Augmented reality, where digital data is overlaid on the real world, is fast-becoming an inevitable part of our future. From Hololens to Google Glass, major tech firms are betting big on its potential.
But a world with widespread use of augmented reality headsets would be very different to today, and technology policy researchers at the University of Washington are studying exactly what that world might look like. They've published a white paper summarising their findings.
The paper identifies several legal and political challenges that are going to quickly become a problem.

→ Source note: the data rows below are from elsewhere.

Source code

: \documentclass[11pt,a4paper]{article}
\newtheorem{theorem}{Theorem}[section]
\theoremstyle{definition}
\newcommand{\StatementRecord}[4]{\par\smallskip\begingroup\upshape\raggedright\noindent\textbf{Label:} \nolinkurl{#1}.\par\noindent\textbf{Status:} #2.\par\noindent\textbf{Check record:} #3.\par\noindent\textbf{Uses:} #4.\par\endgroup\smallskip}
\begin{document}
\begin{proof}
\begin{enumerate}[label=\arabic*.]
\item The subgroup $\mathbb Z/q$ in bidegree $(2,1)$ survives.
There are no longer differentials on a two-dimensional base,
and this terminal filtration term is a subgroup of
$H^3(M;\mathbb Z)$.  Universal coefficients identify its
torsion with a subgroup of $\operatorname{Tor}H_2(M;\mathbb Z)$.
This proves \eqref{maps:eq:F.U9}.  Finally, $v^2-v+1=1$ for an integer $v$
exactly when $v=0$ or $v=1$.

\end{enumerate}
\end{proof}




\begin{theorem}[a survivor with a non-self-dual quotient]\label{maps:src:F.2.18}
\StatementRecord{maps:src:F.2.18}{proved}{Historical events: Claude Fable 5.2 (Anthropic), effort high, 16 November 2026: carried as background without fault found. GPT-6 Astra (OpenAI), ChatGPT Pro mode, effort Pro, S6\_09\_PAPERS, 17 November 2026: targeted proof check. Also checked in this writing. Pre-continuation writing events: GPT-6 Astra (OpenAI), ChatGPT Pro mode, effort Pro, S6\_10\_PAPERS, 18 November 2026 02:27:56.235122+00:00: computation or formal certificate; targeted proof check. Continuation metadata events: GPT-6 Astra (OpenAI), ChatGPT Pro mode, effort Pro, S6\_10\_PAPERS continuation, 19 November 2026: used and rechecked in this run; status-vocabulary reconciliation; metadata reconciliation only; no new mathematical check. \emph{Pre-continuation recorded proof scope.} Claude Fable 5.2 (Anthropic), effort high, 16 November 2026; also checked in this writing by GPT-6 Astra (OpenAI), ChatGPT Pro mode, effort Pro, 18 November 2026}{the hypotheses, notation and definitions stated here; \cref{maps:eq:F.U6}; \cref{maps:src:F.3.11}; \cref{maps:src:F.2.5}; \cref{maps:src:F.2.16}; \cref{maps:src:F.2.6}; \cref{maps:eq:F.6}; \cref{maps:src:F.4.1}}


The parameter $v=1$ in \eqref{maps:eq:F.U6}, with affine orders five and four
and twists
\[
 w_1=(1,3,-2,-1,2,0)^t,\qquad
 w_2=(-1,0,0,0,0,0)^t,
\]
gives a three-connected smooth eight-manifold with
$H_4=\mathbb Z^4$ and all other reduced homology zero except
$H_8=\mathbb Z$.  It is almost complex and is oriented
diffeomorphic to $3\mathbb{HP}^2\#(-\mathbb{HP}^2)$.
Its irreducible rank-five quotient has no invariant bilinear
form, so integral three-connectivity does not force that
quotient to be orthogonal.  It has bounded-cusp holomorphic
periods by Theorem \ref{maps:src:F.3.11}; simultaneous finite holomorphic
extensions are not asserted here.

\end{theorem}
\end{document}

Issues around surveillance, privacy, safety, intellectual property, distraction and discrimination will slow progress as we try and work through them as an increasingly-global society.
'Useful to Policymakers'
But as well as challenges, the team also created a list of recommendations that "do not purport to advance any particular vision, but rather provide guidance that can be used to inform the policymaking process".
Briefly summarised, they say that augmented systems must be flexible and capable of being updated to reflect technology and cultural changes, that creators should conduct 'threat modeling' exercises to prevent security breaches that could lead to physical harm, that designers should work with policymakers to make wise decisions with a diverse group of users in mind, and that trade-offs between hackability and security should be acknowledged from the start.
Ryan Calo, who led the team, called the work difficult but crucial. "We had to come up with a process to blend the technical, legal, design and other elements into a single policy document," he said. "I hope the finished document proves useful to policymakers of all kinds."